On 24 Jun 2005 at 8:30, Rodrigo Severo wrote:
> As far as I can understand this would result in much less than 
> reasonable load balancing for MX records.
> 
> I still couldn't get a comment from Sam on this matter but I really 
> think that Courier's current strategy for MX choosing isn't very 
> reasonable as it relies on the randomness of the list provided by bind. 
> It's fast but rather uneffective.

I don't usually comment, but since this is continuing, I guess I will.
First I'll state the obvious. If you have something specific in mind you 
want the software to do to meet some particular personal itch, then feel 
free to modify your implementation so it does it.

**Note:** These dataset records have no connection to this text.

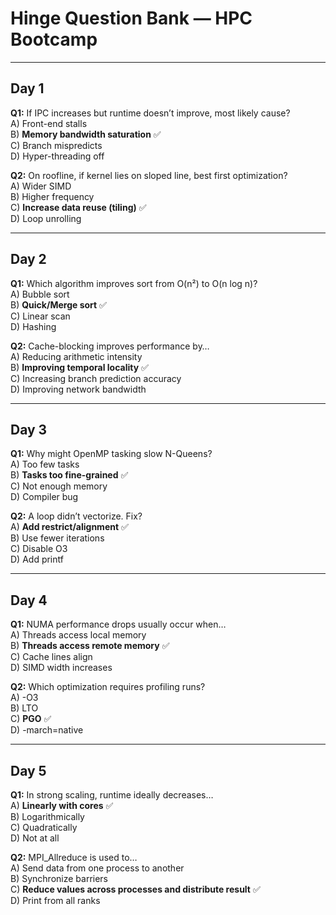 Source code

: # Hinge Question Bank — HPC Bootcamp

---

## Day 1
**Q1:** If IPC increases but runtime doesn’t improve, most likely cause?  
A) Front-end stalls  
B) **Memory bandwidth saturation** ✅  
C) Branch mispredicts  
D) Hyper-threading off  

**Q2:** On roofline, if kernel lies on sloped line, best first optimization?  
A) Wider SIMD  
B) Higher frequency  
C) **Increase data reuse (tiling)** ✅  
D) Loop unrolling  

---

## Day 2
**Q1:** Which algorithm improves sort from O(n²) to O(n log n)?  
A) Bubble sort  
B) **Quick/Merge sort** ✅  
C) Linear scan  
D) Hashing  

**Q2:** Cache-blocking improves performance by…  
A) Reducing arithmetic intensity  
B) **Improving temporal locality** ✅  
C) Increasing branch prediction accuracy  
D) Improving network bandwidth  

---

## Day 3
**Q1:** Why might OpenMP tasking slow N-Queens?  
A) Too few tasks  
B) **Tasks too fine-grained** ✅  
C) Not enough memory  
D) Compiler bug  

**Q2:** A loop didn’t vectorize. Fix?  
A) **Add restrict/alignment** ✅  
B) Use fewer iterations  
C) Disable O3  
D) Add printf  

---

## Day 4
**Q1:** NUMA performance drops usually occur when…  
A) Threads access local memory  
B) **Threads access remote memory** ✅  
C) Cache lines align  
D) SIMD width increases  

**Q2:** Which optimization requires profiling runs?  
A) -O3  
B) LTO  
C) **PGO** ✅  
D) -march=native  

---

## Day 5
**Q1:** In strong scaling, runtime ideally decreases…  
A) **Linearly with cores** ✅  
B) Logarithmically  
C) Quadratically  
D) Not at all  

**Q2:** MPI_Allreduce is used to…  
A) Send data from one process to another  
B) Synchronize barriers  
C) **Reduce values across processes and distribute result** ✅  
D) Print from all ranks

With that said, I can't 
begin to imagine why, as the administrator of a system *sending* email, 
it's my responsibility to provide load balancing services to the 
recipients. DNS is *not* a load balancing service though it will provide 
some crude round-robin or cyclic distribution of the load. If the 
administrators of the systems receiving email are concerned about load 
balancing, then they should purchase a true load balancer and have it 
manage the distribution of the load. (There are different sort of load 
balancers, but there would then only be one primary MX record.)

Anyway, I want my MTA to implement the appropriate email standards and 
handle message routing. I do *not* want it to also be a load balancer or 
any other completely different type of software or device. If I also want 
something in a different category, I'll set it up or acquire it. Sam's 
approach certainly strikes me as the correct one and the one I desire. The 
MTA should ask the resolver for MX records. In the absence of MX records, 
use any A records. Use the first record the resolver returns. Everything 
else is the concern of a different type of software.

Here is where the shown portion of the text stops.